You can call it visionary. I would suggest it’s hampered by ideological blindfolds. But it’s definitely well-meaning, an “it’s a small world” ride of a guide. And certainly innovative — I doubt anyone has ever thought of San Francisco as a series of small, self-reliant neighborhood farms.
“For example, the city should rewrite the rules regarding small-scale animal husbandry to allow residents to keep more chickens and rabbits than currently permitted,” the report says, “while also allowing residents to keep a small number of goats and hogs.”
Perhaps that was behind the move to ban the declawing of cats inside city limits — it gives them a fighting chance to defend themselves.
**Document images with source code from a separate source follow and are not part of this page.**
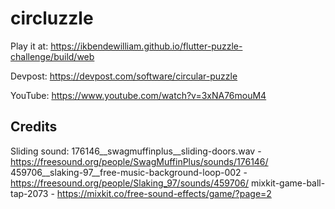# circluzzle

Play it at: https://ikbendewilliam.github.io/flutter-puzzle-challenge/build/web

Devpost: https://devpost.com/software/circular-puzzle

YouTube: https://www.youtube.com/watch?v=3xNA76mouM4

## Credits
Sliding sound: 176146__swagmuffinplus__sliding-doors.wav - https://freesound.org/people/SwagMuffinPlus/sounds/176146/
459706__slaking-97__free-music-background-loop-002 - https://freesound.org/people/Slaking_97/sounds/459706/
mixkit-game-ball-tap-2073 - https://mixkit.co/free-sound-effects/game/?page=2
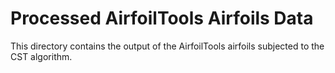 # Processed AirfoilTools Airfoils Data

This directory contains the output of the AirfoilTools airfoils subjected to the CST algorithm.
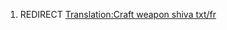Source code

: 1.  REDIRECT [Translation:Craft weapon shiva
    txt/fr](Translation:Craft_weapon_shiva_txt/fr "wikilink")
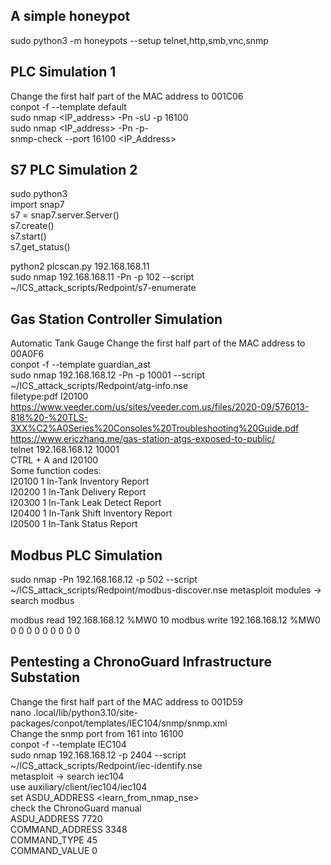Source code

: ## A simple honeypot
sudo python3 -m honeypots --setup telnet,http,smb,vnc,snmp

## PLC Simulation 1
Change the first half part of the MAC address to 001C06 \
conpot -f --template default \
sudo nmap <IP_address> -Pn -sU -p 16100 \
sudo nmap <IP_address> -Pn -p- \
snmp-check --port 16100 <IP_Address>


## S7 PLC Simulation 2
sudo python3 \
import snap7 \
s7 = snap7.server.Server() \
s7.create() \
s7.start() \
s7.get_status()

python2 plcscan.py 192.168.168.11 \
sudo nmap 192.168.168.11 -Pn -p 102 --script ~/ICS_attack_scripts/Redpoint/s7-enumerate

## Gas Station Controller Simulation
Automatic Tank Gauge
Change the first half part of the MAC address to 00A0F6 \
conpot -f --template guardian_ast \
sudo nmap 192.168.168.12 -Pn -p 10001 --script ~/ICS_attack_scripts/Redpoint/atg-info.nse \
filetype:pdf I20100 \
https://www.veeder.com/us/sites/veeder.com.us/files/2020-09/576013-818%20-%20TLS-3XX%C2%A0Series%20Consoles%20Troubleshooting%20Guide.pdf \
https://www.ericzhang.me/gas-station-atgs-exposed-to-public/ \
telnet 192.168.168.12 10001 \
CTRL + A and I20100 \
Some function codes: \
I20100 1 In-Tank Inventory Report \
I20200 1 In-Tank Delivery Report \
I20300 1 In-Tank Leak Detect Report \
I20400 1 In-Tank Shift Inventory Report \
I20500 1 In-Tank Status Report

## Modbus PLC Simulation
sudo nmap -Pn 192.168.168.12 -p 502 --script ~/ICS_attack_scripts/Redpoint/modbus-discover.nse
metasploit modules -> search modbus

modbus read 192.168.168.12 %MW0 10
modbus write 192.168.168.12 %MW0 0 0 0 0 0 0 0 0 0 

## Pentesting a ChronoGuard Infrastructure Substation
Change the first half part of the MAC address to 001D59 \
nano .local/lib/python3.10/site-packages/conpot/templates/IEC104/snmp/snmp.xml \
Change the snmp port from 161 into 16100 \
conpot -f --template IEC104 \
sudo nmap 192.168.168.12 -p 2404 --script ~/ICS_attack_scripts/Redpoint/iec-identify.nse \
metasploit -> search iec104 \
use auxiliary/client/iec104/iec104 \
set ASDU_ADDRESS <learn_from_nmap_nse> \
check the ChronoGuard manual \
ASDU_ADDRESS 7720 \
COMMAND_ADDRESS 3348 \
COMMAND_TYPE 45 \
COMMAND_VALUE 0




  
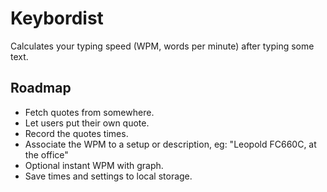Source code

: # Keybordist

Calculates your typing speed (WPM, words per minute) after typing some text.

## Roadmap

- Fetch quotes from somewhere.
- Let users put their own quote.
- Record the quotes times.
- Associate the WPM to a setup or description, eg: "Leopold FC660C, at the office"
- Optional instant WPM with graph.
- Save times and settings to local storage.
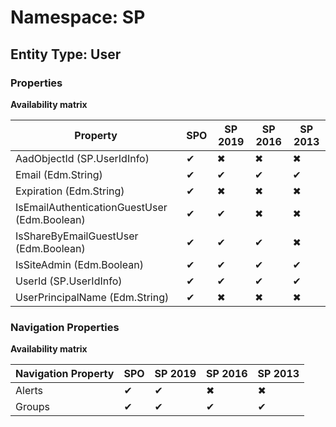 # Namespace: SP

## Entity Type: User

### Properties

**Availability matrix**

Property | SPO | SP 2019 | SP 2016 | SP 2013
----------|-----|---------|---------|--------
AadObjectId (SP.UserIdInfo) | ✔ | ✖ | ✖ | ✖
Email (Edm.String) | ✔ | ✔ | ✔ | ✔
Expiration (Edm.String) | ✔ | ✖ | ✖ | ✖
IsEmailAuthenticationGuestUser (Edm.Boolean) | ✔ | ✔ | ✖ | ✖
IsShareByEmailGuestUser (Edm.Boolean) | ✔ | ✔ | ✔ | ✖
IsSiteAdmin (Edm.Boolean) | ✔ | ✔ | ✔ | ✔
UserId (SP.UserIdInfo) | ✔ | ✔ | ✔ | ✔
UserPrincipalName (Edm.String) | ✔ | ✖ | ✖ | ✖

### Navigation Properties

**Availability matrix**

Navigation Property | SPO | SP 2019 | SP 2016 | SP 2013
----------|-----|---------|---------|--------
Alerts | ✔ | ✔ | ✖ | ✖
Groups | ✔ | ✔ | ✔ | ✔
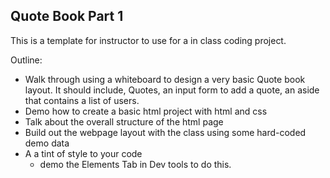 ## Quote Book Part 1

This is a template for instructor to use for a in class coding project.

Outline:

- Walk through using a whiteboard to design a very basic Quote book layout.  It should include, Quotes, an input form to add a quote, an aside that contains a list of users.
- Demo how to create a basic html project with html and css
- Talk about the overall structure of the html page
- Build out the webpage layout with the class using some hard-coded demo data
- A a tint of style to your code 
  - demo the Elements Tab in Dev tools to do this.


  
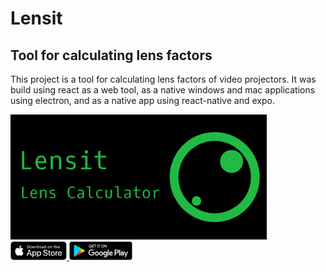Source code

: # Lensit

## Tool for calculating lens factors

This project is a tool for calculating lens factors of video projectors. It was build using react as a web tool, as a native windows and mac applications using electron, and as a native app using react-native and expo.

<img src="./src/assets/lensit.png" alt="lensit" height="200"/>

<br>

<a href='https://apps.apple.com/us/app/lensit/id1468948972' target='blank'>
  <img src='./src/assets/Download_on_the_App_Store_Badge_US-UK_RGB_blk_092917.svg' alt='Download_on_the_App_Store_Badge' height="30"/>
</a>
<a href='https://play.google.com/store/apps/details?id=com.safeframe.lensit&pcampaignid=MKT-Other-global-all-co-prtnr-py-PartBadge-Mar2515-1' target='blank'>
  <img alt='Get it on Google Play' src='./src/assets/google-play-badge.png' height="30"/>
</a>
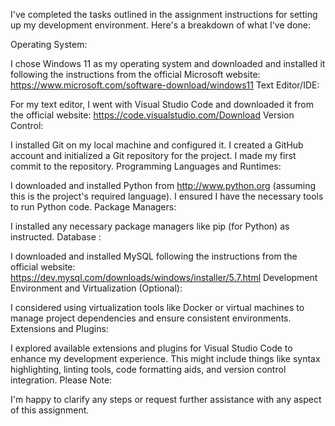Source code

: I've completed the tasks outlined in the assignment instructions for setting up my development environment. Here's a breakdown of what I've done:

Operating System:

I chose Windows 11 as my operating system and downloaded and installed it following the instructions from the official Microsoft website: https://www.microsoft.com/software-download/windows11
Text Editor/IDE:

For my text editor, I went with Visual Studio Code and downloaded it from the official website: https://code.visualstudio.com/Download
Version Control:

I installed Git on my local machine and configured it.
I created a GitHub account and initialized a Git repository for the project.
I made my first commit to the repository. 
Programming Languages and Runtimes:

I downloaded and installed Python from http://www.python.org (assuming this is the project's required language). I ensured I have the necessary tools to run Python code.
Package Managers:

 I installed any necessary package managers like pip (for Python) as instructed.
Database :

 I downloaded and installed MySQL following the instructions from the official website: https://dev.mysql.com/downloads/windows/installer/5.7.html
Development Environment and Virtualization (Optional):

 I considered using virtualization tools like Docker or virtual machines to manage project dependencies and ensure consistent environments.
Extensions and Plugins:

I explored available extensions and plugins for Visual Studio Code to enhance my development experience. This might include things like syntax highlighting, linting tools, code formatting aids, and version control integration.
Please Note:

I'm happy to clarify any steps or request further assistance with any aspect of this assignment.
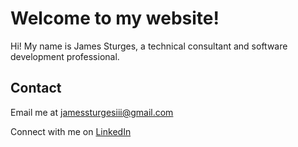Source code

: # Welcome to my website!
Hi! My name is James Sturges, a technical consultant and software development professional.

## Contact
Email me at [jamessturgesiii@gmail.com](mailto:jamessturgesiii@gmail.com)

Connect with me on [LinkedIn](https://linkedin.com/in/jameswsturges)
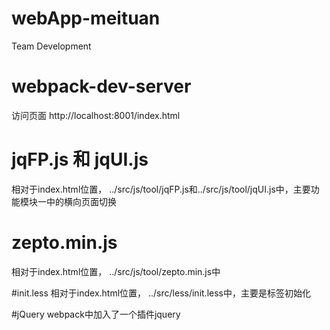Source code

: # webApp-meituan
Team Development

# webpack-dev-server
访问页面 http://localhost:8001/index.html

# jqFP.js 和 jqUI.js
相对于index.html位置， ../src/js/tool/jqFP.js和../src/js/tool/jqUI.js中，主要功能模块一中的横向页面切换

# zepto.min.js
相对于index.html位置， ../src/js/tool/zepto.min.js中

#init.less
相对于index.html位置， ../src/less/init.less中，主要是标签初始化

#jQuery
webpack中加入了一个插件jquery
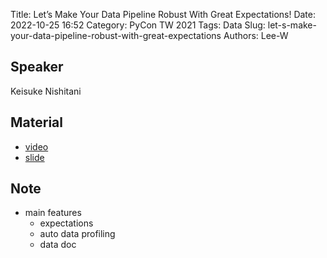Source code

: Title: Let’s Make Your Data Pipeline Robust With Great Expectations!
Date: 2022-10-25 16:52
Category: PyCon TW 2021
Tags: Data
Slug: let-s-make-your-data-pipeline-robust-with-great-expectations
Authors: Lee-W

## Speaker
Keisuke Nishitani

## Material
* [video](https://www.youtube.com/watch?v=e8XhXG-NiWk)
* [slide](https://docs.google.com/presentation/d/1ttwYJdFYLT9x87fusVAPBgcxZpEAE3g7AZ5eic34I7s/edit#slide=id.p)

## Note
* main features
    * expectations
    * auto data profiling
    * data doc
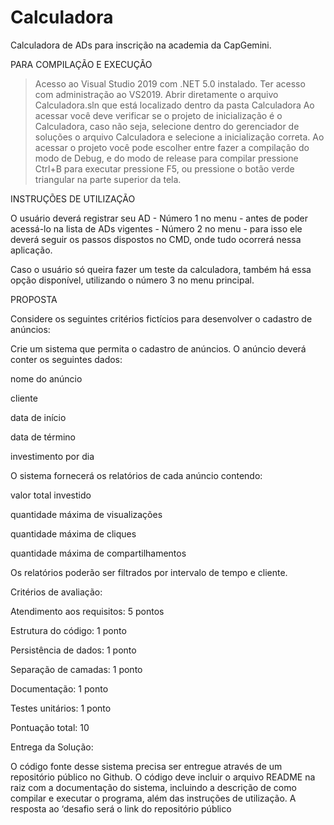 # Calculadora
 Calculadora de ADs para inscrição na academia da CapGemini.


PARA COMPILAÇÃO E EXECUÇÃO

> Acesso ao Visual Studio 2019 com .NET 5.0 instalado.
> Ter acesso com administração ao VS2019.
> Abrir diretamente o arquivo Calculadora.sln que está localizado dentro da pasta Calculadora
> Ao acessar você deve verificar se o projeto de inicialização é o Calculadora, caso não seja, selecione dentro do gerenciador de soluções o arquivo Calculadora e selecione a inicialização correta.
> Ao acessar o projeto você pode escolher entre fazer a compilação do modo de Debug, e do modo de release
> para compilar pressione Ctrl+B
> para executar pressione F5, ou pressione o botão verde triangular na parte superior da tela.

INSTRUÇÕES DE UTILIZAÇÃO

O usuário deverá registrar seu AD - Número 1 no menu - antes de poder acessá-lo na lista de ADs vigentes - Número 2 no menu - para isso ele deverá seguir os passos dispostos no CMD, onde tudo ocorrerá nessa aplicação.

Caso o usuário só queira fazer um teste da calculadora, também há essa opção disponível, utilizando o número 3 no menu principal.


PROPOSTA

Considere os seguintes critérios fictícios para desenvolver o cadastro de anúncios:

 

Crie um sistema que permita o cadastro de anúncios. O anúncio deverá conter os seguintes dados:

nome do anúncio

cliente

data de início

data de término

investimento por dia

 

O sistema fornecerá os relatórios de cada anúncio contendo:

valor total investido

quantidade máxima de visualizações

quantidade máxima de cliques

quantidade máxima de compartilhamentos


Os relatórios poderão ser filtrados por intervalo de tempo e cliente.

 


Critérios de avaliação:

 

Atendimento aos requisitos: 5 pontos

Estrutura do código: 1 ponto

Persistência de dados: 1 ponto

Separação de camadas: 1 ponto

Documentação: 1 ponto

Testes unitários: 1 ponto

Pontuação total: 10

 


Entrega da Solução:

 

O código fonte desse sistema precisa ser entregue através de um repositório público no Github. O código deve incluir o arquivo README na raiz com a documentação do sistema, incluindo a descrição de como compilar e executar o programa, além das instruções de utilização. A resposta ao ‘desafio será o link do repositório público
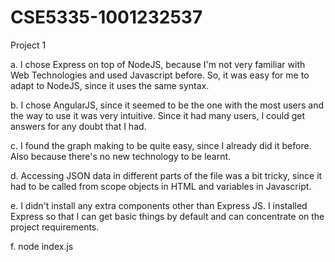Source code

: # CSE5335-1001232537
Project 1

a. I chose Express on top of NodeJS, because I'm not very familiar with Web Technologies and used Javascript before. So, it was easy for me to adapt to NodeJS, since it uses the same syntax.

b. I chose AngularJS, since it seemed to be the one with the most users and the way to use it was very intuitive. Since it had many users, I could get answers for any doubt that I had.

c. I found the graph making to be quite easy, since I already did it before. Also because there's no new technology to be learnt.

d. Accessing JSON data in different parts of the file was a bit tricky, since it had to be called from scope objects in HTML and variables in Javascript.

e. I didn't install any extra components other than Express JS. I installed Express so that I can get basic things by default and can concentrate on the project requirements.

f. node index.js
And if you thought San Francisco’s new mandatory composting laws were tough — buddy, you need to step aside from that steaming rubble of, uh, stuff in your backyard, or join it with your neighbor’s pile.
“The city should also reduce the number of miles that the municipal compost has to travel and create a plan for more neighborhood composting as well as vermicomposting [worm systems],” the task force says. “Remodeling the city’s composting system and establishing an aquaculture fishery could become the responsibility of a newly created Bureau of Agriculture.”
I thought we were on the verge of cutting our government agencies because we don’t have money to pay for our bloated bureaucracy. But once again, I was wrong because I didn’t read the small print:
“Participants suggested that the city could help pay for these investments by placing a new tax/fee on sales of fast food items within San Francisco.”
And here you thought we only were going after soda sales.
It should be noted that the task force — which took into account the world’s energy production and declining oil reserves — also is suggesting that residents should be “encouraged” to never drive anywhere, anytime, through the use of “market rate” parking fees in garages and a proposed requirement that no parking be allowed in new housing developments. (It’s referred to as disincentivitizing, which is enough to drive your spell-check mechanism crazy.)
Remember now, we’re not in Kansas anymore. For a family of five considering a move to the big city, that means longer skateboards, tandem bicycles, very long walks and a possible future investment in jet packs (hybrid technology only).
Besides, even if you are one of those old-school types that actually parks a car in your garage (so 1980s), our future planners have news for you. Those sidewalks and streets that we always complain are in such disrepair? You should think nut trees instead of asphalt, and reconsider your personal space.
“Among other actions, the city should encourage residents to plant fruit trees along their sidewalks and facilitate the removal of curbside concrete to plant sidewalk gardens,” the task force says. “Additionally, the city could offer homeowners incentives for tearing down backyard fences and encourage whole-block vegetable cultivation.”
Of course, even the best plans don’t always bear fruit.
“It is possible that events will unfold so badly that unemployment, hunger and crime are prevalent, and the basic structure of society is unable to function,” the report says.
So take a drive while you still can. Things can go hog wild quicker than you think.